====== Task material

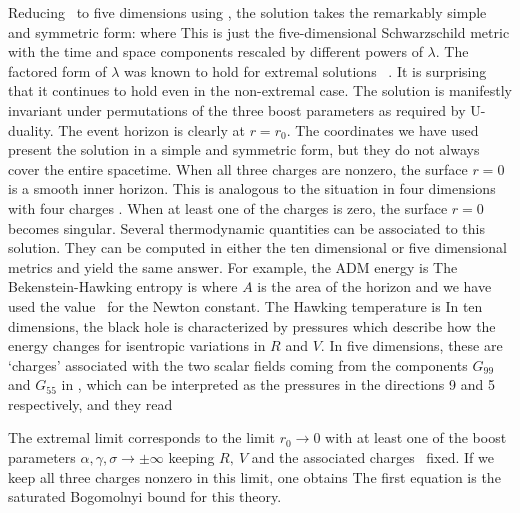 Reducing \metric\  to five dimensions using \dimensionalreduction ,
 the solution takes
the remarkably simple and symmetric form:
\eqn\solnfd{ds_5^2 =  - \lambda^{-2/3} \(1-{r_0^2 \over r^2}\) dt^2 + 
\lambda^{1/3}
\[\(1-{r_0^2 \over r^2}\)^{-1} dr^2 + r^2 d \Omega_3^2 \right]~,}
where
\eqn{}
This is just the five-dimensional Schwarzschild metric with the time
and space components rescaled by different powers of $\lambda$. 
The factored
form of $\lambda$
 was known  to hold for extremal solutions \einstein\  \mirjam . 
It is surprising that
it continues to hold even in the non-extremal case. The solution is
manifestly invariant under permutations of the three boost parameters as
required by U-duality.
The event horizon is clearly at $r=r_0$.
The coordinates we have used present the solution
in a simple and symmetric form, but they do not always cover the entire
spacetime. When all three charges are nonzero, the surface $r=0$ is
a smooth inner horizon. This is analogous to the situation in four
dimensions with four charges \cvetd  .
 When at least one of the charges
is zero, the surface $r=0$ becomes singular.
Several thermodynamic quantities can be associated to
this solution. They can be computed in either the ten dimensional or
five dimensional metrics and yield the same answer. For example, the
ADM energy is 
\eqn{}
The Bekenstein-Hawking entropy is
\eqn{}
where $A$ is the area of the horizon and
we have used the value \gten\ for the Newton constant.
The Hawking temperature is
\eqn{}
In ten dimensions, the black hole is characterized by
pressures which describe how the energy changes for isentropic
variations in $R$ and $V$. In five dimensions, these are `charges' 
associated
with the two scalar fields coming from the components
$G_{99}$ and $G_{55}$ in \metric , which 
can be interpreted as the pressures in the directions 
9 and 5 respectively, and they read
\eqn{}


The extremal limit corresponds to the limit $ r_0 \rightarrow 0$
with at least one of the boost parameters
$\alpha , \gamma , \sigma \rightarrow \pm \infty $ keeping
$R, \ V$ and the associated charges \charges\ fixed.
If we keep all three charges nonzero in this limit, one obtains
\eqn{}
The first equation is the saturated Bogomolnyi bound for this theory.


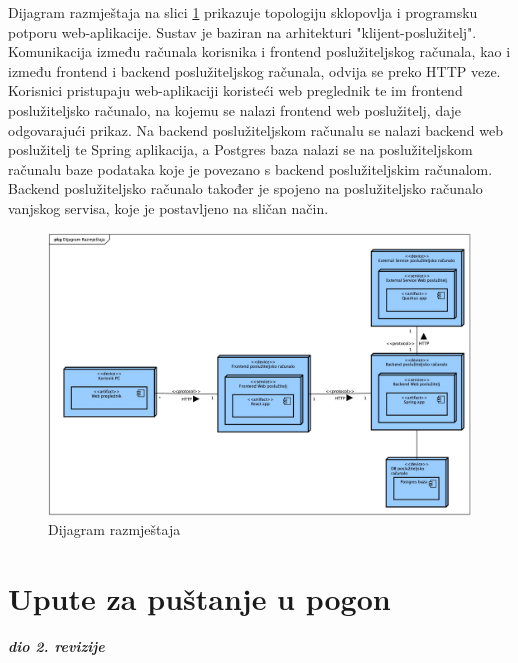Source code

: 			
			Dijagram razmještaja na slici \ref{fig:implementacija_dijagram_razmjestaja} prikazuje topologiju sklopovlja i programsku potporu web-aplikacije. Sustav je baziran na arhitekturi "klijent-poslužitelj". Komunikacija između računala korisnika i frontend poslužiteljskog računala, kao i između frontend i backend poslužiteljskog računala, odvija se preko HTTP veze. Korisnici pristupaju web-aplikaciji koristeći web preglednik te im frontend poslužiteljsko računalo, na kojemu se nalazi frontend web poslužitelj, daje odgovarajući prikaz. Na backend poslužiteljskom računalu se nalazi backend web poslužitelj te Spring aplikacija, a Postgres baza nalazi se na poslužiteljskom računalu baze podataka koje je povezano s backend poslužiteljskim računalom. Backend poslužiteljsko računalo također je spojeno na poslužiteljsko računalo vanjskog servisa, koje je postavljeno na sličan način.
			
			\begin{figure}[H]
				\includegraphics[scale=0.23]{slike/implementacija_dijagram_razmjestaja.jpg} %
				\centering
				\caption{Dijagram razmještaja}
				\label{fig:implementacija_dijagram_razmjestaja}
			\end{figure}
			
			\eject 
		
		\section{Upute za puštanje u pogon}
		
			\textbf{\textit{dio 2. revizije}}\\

============
====== Task material

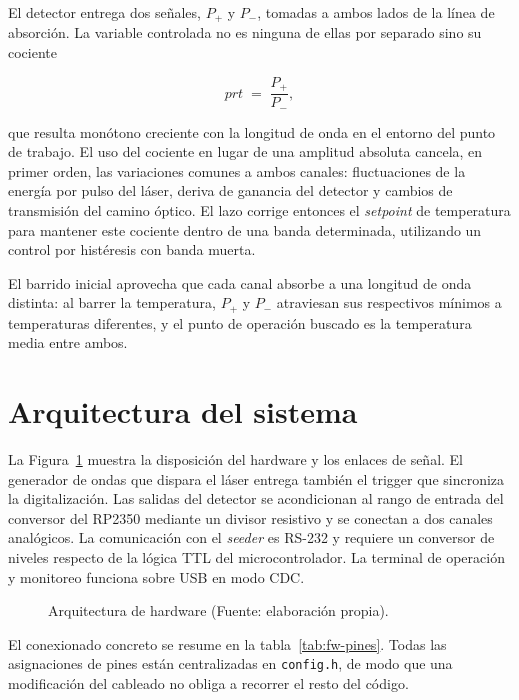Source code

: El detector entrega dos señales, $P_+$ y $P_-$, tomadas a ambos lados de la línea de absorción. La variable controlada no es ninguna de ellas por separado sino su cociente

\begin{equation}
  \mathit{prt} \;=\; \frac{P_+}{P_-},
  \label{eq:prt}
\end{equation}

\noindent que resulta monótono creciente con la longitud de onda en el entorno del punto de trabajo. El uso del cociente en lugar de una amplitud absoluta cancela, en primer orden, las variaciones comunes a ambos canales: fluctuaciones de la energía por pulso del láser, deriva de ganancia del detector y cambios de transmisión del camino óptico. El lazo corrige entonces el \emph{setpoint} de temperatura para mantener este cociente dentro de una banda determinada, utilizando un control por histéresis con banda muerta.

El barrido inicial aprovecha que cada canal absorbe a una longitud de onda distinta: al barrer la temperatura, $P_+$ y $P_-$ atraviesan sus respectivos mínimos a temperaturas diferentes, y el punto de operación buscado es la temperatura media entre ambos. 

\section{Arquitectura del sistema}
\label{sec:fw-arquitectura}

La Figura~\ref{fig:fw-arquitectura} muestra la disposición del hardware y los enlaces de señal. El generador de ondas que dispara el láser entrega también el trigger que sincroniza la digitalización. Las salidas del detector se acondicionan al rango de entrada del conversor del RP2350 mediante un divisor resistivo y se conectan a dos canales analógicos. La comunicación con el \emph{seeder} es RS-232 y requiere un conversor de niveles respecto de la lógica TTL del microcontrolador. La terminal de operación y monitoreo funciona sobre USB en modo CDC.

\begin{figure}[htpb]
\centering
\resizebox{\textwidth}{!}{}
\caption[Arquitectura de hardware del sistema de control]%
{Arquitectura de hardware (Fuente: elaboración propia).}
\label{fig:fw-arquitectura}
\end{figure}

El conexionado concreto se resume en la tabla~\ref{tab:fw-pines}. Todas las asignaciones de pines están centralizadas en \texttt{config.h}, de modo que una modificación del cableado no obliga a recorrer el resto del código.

============

What you should do>
Nothing but the lines above, starting at the line that contains "to five dimensions" and ending at the line that contains "we have used the", should be given again, exactly and without the pictures.

Exercise result>
 Reducing \metric\  to five dimensions using \dimensionalreduction ,
 the solution takes
the remarkably simple and symmetric form:
\eqn\solnfd{ds_5^2 =  - \lambda^{-2/3} \(1-{r_0^2 \over r^2}\) dt^2 + 
\lambda^{1/3}
\[\(1-{r_0^2 \over r^2}\)^{-1} dr^2 + r^2 d \Omega_3^2 \right]~,}
where
\eqn{}
This is just the five-dimensional Schwarzschild metric with the time
and space components rescaled by different powers of $\lambda$. 
The factored
form of $\lambda$
 was known  to hold for extremal solutions \einstein\  \mirjam . 
It is surprising that
it continues to hold even in the non-extremal case. The solution is
manifestly invariant under permutations of the three boost parameters as
required by U-duality.
The event horizon is clearly at $r=r_0$.
The coordinates we have used present the solution
in a simple and symmetric form, but they do not always cover the entire
spacetime. When all three charges are nonzero, the surface $r=0$ is
a smooth inner horizon. This is analogous to the situation in four
dimensions with four charges \cvetd  .
 When at least one of the charges
is zero, the surface $r=0$ becomes singular.
Several thermodynamic quantities can be associated to
this solution. They can be computed in either the ten dimensional or
five dimensional metrics and yield the same answer. For example, the
ADM energy is 
\eqn{}
The Bekenstein-Hawking entropy is
\eqn{}
where $A$ is the area of the horizon and
we have used the value \gten\ for the Newton constant.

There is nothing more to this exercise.